A class of investors sued fintech Upstart this week, accusing several of its executives of making materially false and misleading statements about the company’s business and prospects, especially regarding a proprietary artificial intelligence model it debuted in May 2025.
“Defendants touted the purported accuracy of Model 22, claiming that it was increasing loan approval rates and, accordingly, the Company’s revenues and growth,” the investors wrote in a lawsuit filed Tuesday in the U.S. District Court for the Northern District of California.
The investors are seeking damages for securities they purchased between May and November 2025.
Upstart issued its financial guidance for 2025 in February of that year, estimating it would report revenue of roughly $1 billion – $920 million of which would come from fees.
The company adjusted its expectations upward twice. In May, Upstart projected roughly $1.01 billion in revenue but with the same figure for fees. Then in August – citing performance improvements driven by Model 22, the investors said – the fintech estimated its revenue would reach $1.055 billion for the year, with a $70 million uptick in revenue from fees to $990 million.
However, in November, Upstart reported third-quarter revenue of $277 million, missing its previous estimate by nearly $3 million.
The fintech then adjusted downward its fourth-quarter expectations – to $288 million from a previous estimate of $303.7 million. Further, the company tempered its full-year $1.055 billion revenue estimate to $1.035 billion – and the fee figure from $990 million to $946 million, the defendants said.
At an earnings call later in the day, company executives said Model 22 “overreact[ed]” to macroeconomic signals in the quarter, reducing borrower approvals and conversion rates.
Investors said the defendants also acknowledged “knowingly” calibrating their AI model to be “more conservative on the credit side in earlier parts of the quarter” and that Model 22’s “overresponsive[ness]” to macroeconomic signals in the quarter would continue to negatively impact revenues in the fourth quarter.
Upstart’s stock price fell $4.49 per share, or 9.71%, the following day, investors said.
The investors noted, however, that during the May-to-November time frame for which they’re seeking damages, Upstart’s CEO, CFO and chief technology all sold shares of stock worth a combined $15 million. The executives are each named as individual defendants in the suit.
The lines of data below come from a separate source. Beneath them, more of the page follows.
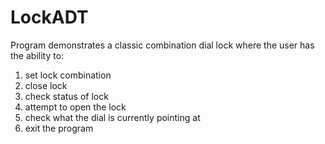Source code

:# LockADT

Program demonstrates a classic combination dial lock where the user has the ability to:

1) set lock combination
2) close lock
3) check status of lock
4) attempt to open the lock
5) check what the dial is currently pointing at
6) exit the program
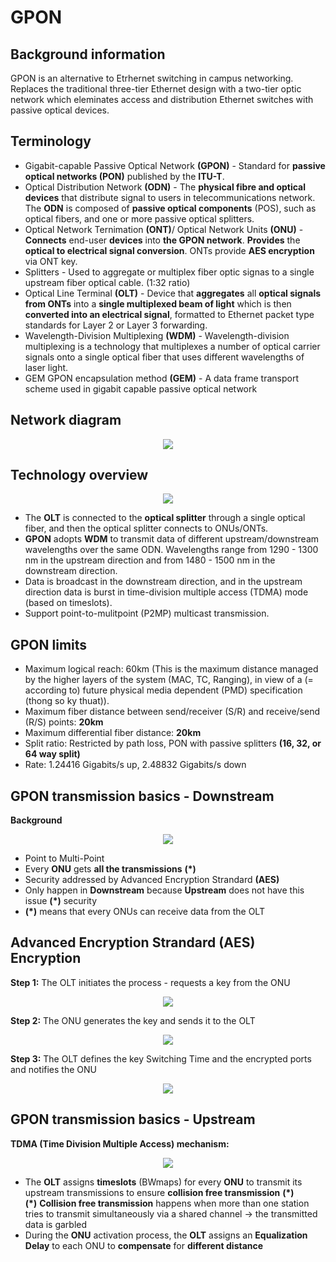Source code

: # GPON
## Background information
GPON is an alternative to Etrhernet switching in campus networking. Replaces the traditional three-tier Ethernet design with a two-tier optic network which eleminates access and distribution Ethernet switches with passive optical devices.
## Terminology
- Gigabit-capable Passive Optical Network **(GPON)** - Standard for **passive optical networks (PON)** published by the **ITU-T**.
- Optical Distribution Network **(ODN)** - The **physical fibre and optical devices** that distribute signal to users in telecommunications network. The **ODN** is composed of **passive optical components** (POS), such as optical fibers, and one or more passive optical splitters.
- Optical Network Ternimation **(ONT)**/ Optical Network Units **(ONU)** - **Connects** end-user **devices** into **the GPON network**. **Provides** the **optical to electrical signal conversion**. ONTs provide **AES encryption** via ONT key.
- Splitters - Used to aggregate or multiplex fiber optic signas to a single upstream fiber optical cable. (1:32 ratio)
- Optical Line Terminal **(OLT)** - Device that **aggregates** all **optical signals from ONTs** into a **single multiplexed beam of light** which is then **converted into an electrical signal**, formatted to Ethernet packet type standards for Layer 2 or Layer 3 forwarding.
- Wavelength-Division Multiplexing **(WDM)** - Wavelength-division multiplexing is a technology that multiplexes a number of optical carrier signals onto a single optical fiber that uses different wavelengths of laser light.
- GEM GPON encapsulation method **(GEM)** - A data frame transport scheme used in gigabit capable passive optical network

## Network diagram
<p align="center">
  <img src="https://github.com/user-attachments/assets/6133fd3c-fc2b-4fc2-bc8b-8fa9df51670c">
</p>

## Technology overview
<p align="center">
  <img src="https://github.com/user-attachments/assets/c6c669c7-9e75-4dab-99c3-12143d22c3d9">
</p>

- The **OLT** is connected to the **optical splitter** through a single optical fiber, and then the optical splitter connects to ONUs/ONTs.
- **GPON** adopts **WDM** to transmit data of different upstream/downstream wavelengths over the same ODN. Wavelengths range from 1290 - 1300 nm in the upstream direction and from 1480 - 1500 nm in the downstream direction.
- Data is broadcast in the downstream direction, and in the upstream direction data is burst in time-division multiple access (TDMA) mode (based on timeslots).
- Support point-to-mulitpoint (P2MP) multicast transmission.

## GPON limits
- Maximum logical reach: 60km (This is the maximum distance managed by the higher layers of the system (MAC, TC, Ranging), in view of a (= according to) future physical media dependent (PMD) specification (thong so ky thuat)).
- Maximum fiber distance between send/receiver (S/R) and receive/send (R/S) points: **20km**
- Maximum differential fiber distance: **20km**
- Split ratio: Restricted by path loss, PON with passive splitters **(16, 32, or 64 way split)**
- Rate: 1.24416 Gigabits/s up, 2.48832 Gigabits/s down

## GPON transmission basics - Downstream
**Background**
<p align="center">
  <img src="https://github.com/user-attachments/assets/6a53fd5b-b6ea-41f9-9af9-b33d9f3cf555">
</p>

- Point to Multi-Point
- Every **ONU** gets **all the transmissions** **(*)**
- Security addressed by Advanced Encryption Strandard **(AES)**
- Only happen in **Downstream** because **Upstream** does not have this issue **(*)** security
- **(*)** means that every ONUs can receive data from the OLT
  
## Advanced Encryption Strandard (AES) Encryption
**Step 1:** The OLT initiates the process - requests a key from the ONU
<p align="center">
  <img src="https://github.com/user-attachments/assets/d234407a-abb1-40d3-8176-a83e98f12b63">
</p>

**Step 2:** The ONU generates the key and sends it to the OLT
<p align="center">
  <img src="https://github.com/user-attachments/assets/29193327-f016-4fec-960c-374cc4250cc0">
</p>

**Step 3:** The OLT defines the key Switching Time and the encrypted ports and notifies the ONU
<p align="center">
  <img src="https://github.com/user-attachments/assets/30618953-0286-4ed3-a1ac-3b679b82b281">
</p>

## GPON transmission basics - Upstream
**TDMA (Time Division Multiple Access) mechanism:**
<p align="center">
  <img src="https://github.com/user-attachments/assets/19ad5543-b74f-435e-b9ce-008f84ba59e8">
</p>

- The **OLT** assigns **timeslots** (BWmaps) for every **ONU** to transmit its upstream transmissions to ensure **collision free transmission** **(*)** <br />
**(*)** **Collision free transmission** happens when more than one station tries to transmit simultaneously via a shared channel -> the transmitted data is garbled
- During the **ONU** activation process, the **OLT** assigns an **Equalization Delay** to each ONU to **compensate** for **different distance**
“Because of their positions with Upstart, and their access to material information available to them but not to the public, the Individual Defendants knew that the adverse facts specified herein had not been disclosed to and were being concealed from the public, and that the positive representations being made were then materially false and misleading,” the plaintiffs said in Tuesday’s lawsuit. “The Individual Defendants are liable for the false statements and omissions pleaded herein.”